__EXERCISE REQUIREMENTS__
Please write out exactly the lines of the data below from the line holding "- [ ] Set up domain DNS and routing" through the line holding "### Technical Metrics", and leave out the rest.

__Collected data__
• • • •
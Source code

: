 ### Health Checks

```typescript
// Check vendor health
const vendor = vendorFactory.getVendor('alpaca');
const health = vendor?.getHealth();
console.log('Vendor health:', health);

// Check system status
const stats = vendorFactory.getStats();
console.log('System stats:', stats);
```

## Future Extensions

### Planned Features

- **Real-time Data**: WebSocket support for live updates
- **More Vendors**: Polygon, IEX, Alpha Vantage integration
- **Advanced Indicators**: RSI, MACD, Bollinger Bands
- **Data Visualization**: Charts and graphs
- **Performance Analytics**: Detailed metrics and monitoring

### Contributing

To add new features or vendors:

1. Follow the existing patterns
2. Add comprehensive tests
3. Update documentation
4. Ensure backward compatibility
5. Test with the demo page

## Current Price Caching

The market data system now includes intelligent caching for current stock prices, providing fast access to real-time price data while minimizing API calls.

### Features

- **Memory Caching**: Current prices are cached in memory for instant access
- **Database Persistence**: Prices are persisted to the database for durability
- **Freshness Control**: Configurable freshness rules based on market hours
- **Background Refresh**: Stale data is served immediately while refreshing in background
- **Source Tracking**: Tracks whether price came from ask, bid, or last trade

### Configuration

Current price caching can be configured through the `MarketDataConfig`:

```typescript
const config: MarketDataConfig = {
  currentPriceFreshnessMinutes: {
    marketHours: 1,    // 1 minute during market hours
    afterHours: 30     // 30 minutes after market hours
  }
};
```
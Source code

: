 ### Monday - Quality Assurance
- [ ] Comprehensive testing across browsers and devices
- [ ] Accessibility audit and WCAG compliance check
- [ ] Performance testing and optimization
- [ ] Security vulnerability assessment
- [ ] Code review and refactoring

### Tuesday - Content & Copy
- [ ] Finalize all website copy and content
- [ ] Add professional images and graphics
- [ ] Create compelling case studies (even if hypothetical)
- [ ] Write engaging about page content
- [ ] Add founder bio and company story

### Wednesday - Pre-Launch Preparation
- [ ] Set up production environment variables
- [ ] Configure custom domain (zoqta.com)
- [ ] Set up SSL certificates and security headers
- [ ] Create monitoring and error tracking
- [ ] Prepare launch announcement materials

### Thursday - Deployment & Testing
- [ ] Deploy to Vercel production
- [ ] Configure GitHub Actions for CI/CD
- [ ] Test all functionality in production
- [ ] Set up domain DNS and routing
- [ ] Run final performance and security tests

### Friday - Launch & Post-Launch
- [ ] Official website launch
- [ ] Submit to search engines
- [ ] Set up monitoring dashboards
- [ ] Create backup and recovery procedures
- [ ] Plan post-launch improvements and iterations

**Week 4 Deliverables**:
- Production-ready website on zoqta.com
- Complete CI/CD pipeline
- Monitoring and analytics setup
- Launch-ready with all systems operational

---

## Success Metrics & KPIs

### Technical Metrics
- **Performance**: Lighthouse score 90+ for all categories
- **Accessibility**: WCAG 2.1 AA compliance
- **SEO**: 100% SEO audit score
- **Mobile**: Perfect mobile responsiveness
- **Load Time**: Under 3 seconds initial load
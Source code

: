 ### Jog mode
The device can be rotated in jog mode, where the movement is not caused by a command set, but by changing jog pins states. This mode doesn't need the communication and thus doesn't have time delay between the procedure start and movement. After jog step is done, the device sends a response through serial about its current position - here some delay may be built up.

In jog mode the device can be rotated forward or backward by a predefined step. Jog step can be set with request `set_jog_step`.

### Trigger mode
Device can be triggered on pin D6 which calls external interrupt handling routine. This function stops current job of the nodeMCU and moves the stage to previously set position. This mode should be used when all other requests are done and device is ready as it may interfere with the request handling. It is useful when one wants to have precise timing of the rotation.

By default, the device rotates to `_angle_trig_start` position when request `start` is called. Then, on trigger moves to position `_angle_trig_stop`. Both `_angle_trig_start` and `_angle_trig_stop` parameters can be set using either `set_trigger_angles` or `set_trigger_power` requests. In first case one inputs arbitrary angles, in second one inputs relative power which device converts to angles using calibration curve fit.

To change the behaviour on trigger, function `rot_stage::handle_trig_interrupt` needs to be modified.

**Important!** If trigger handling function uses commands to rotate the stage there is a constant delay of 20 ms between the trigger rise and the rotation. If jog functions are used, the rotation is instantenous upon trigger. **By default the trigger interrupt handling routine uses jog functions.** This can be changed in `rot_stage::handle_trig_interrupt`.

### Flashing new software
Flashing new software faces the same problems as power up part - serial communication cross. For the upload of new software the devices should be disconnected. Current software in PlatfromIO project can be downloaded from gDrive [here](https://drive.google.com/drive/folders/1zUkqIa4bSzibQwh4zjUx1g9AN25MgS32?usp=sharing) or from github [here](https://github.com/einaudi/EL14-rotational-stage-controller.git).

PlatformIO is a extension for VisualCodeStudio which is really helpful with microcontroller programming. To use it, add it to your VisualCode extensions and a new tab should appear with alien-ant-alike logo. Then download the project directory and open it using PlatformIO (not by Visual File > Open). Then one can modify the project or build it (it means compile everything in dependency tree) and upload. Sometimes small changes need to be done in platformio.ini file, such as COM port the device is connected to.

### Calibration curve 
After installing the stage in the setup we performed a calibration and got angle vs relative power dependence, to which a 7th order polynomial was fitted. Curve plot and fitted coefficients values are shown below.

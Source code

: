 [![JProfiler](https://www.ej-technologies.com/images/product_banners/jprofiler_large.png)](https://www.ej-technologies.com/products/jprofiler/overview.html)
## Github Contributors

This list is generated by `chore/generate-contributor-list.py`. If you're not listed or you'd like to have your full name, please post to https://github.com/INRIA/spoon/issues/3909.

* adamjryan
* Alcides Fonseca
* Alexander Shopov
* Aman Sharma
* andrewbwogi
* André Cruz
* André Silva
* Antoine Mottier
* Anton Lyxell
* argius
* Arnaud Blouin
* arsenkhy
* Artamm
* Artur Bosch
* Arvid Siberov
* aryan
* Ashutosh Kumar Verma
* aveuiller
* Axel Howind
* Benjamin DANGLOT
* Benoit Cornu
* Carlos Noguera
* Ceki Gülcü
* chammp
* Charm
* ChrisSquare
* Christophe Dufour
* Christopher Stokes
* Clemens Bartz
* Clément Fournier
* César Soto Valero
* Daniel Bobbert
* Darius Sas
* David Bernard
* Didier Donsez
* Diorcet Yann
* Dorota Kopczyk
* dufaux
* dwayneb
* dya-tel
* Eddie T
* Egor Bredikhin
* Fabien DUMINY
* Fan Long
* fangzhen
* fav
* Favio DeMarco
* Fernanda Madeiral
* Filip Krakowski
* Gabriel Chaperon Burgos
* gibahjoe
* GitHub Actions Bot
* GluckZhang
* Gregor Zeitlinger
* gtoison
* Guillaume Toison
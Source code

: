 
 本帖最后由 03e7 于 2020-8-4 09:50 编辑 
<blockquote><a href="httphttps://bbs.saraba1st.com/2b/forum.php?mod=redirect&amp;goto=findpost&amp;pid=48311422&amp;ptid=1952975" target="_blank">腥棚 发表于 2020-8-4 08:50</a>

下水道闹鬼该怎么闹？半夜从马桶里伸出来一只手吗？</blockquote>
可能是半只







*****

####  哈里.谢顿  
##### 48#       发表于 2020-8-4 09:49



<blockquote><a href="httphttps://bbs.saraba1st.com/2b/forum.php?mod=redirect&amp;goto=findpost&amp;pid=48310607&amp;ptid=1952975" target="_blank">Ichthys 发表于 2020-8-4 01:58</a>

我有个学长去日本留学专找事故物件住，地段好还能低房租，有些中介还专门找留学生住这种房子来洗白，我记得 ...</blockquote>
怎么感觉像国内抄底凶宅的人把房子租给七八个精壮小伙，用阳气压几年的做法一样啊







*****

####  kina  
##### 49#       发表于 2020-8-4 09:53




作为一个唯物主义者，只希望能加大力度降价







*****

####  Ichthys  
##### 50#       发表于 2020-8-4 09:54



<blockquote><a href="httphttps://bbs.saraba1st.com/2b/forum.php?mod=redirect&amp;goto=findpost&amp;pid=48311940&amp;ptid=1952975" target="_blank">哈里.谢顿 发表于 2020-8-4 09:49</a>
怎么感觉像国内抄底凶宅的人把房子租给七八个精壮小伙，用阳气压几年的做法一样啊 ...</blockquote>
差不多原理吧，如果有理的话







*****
• • • •
__REPLY__
- [ ] Set up domain DNS and routing
- [ ] Run final performance and security tests

### Friday - Launch & Post-Launch
- [ ] Official website launch
- [ ] Submit to search engines
- [ ] Set up monitoring dashboards
- [ ] Create backup and recovery procedures
- [ ] Plan post-launch improvements and iterations

**Week 4 Deliverables**:
- Production-ready website on zoqta.com
- Complete CI/CD pipeline
- Monitoring and analytics setup
- Launch-ready with all systems operational

---

## Success Metrics & KPIs

### Technical Metrics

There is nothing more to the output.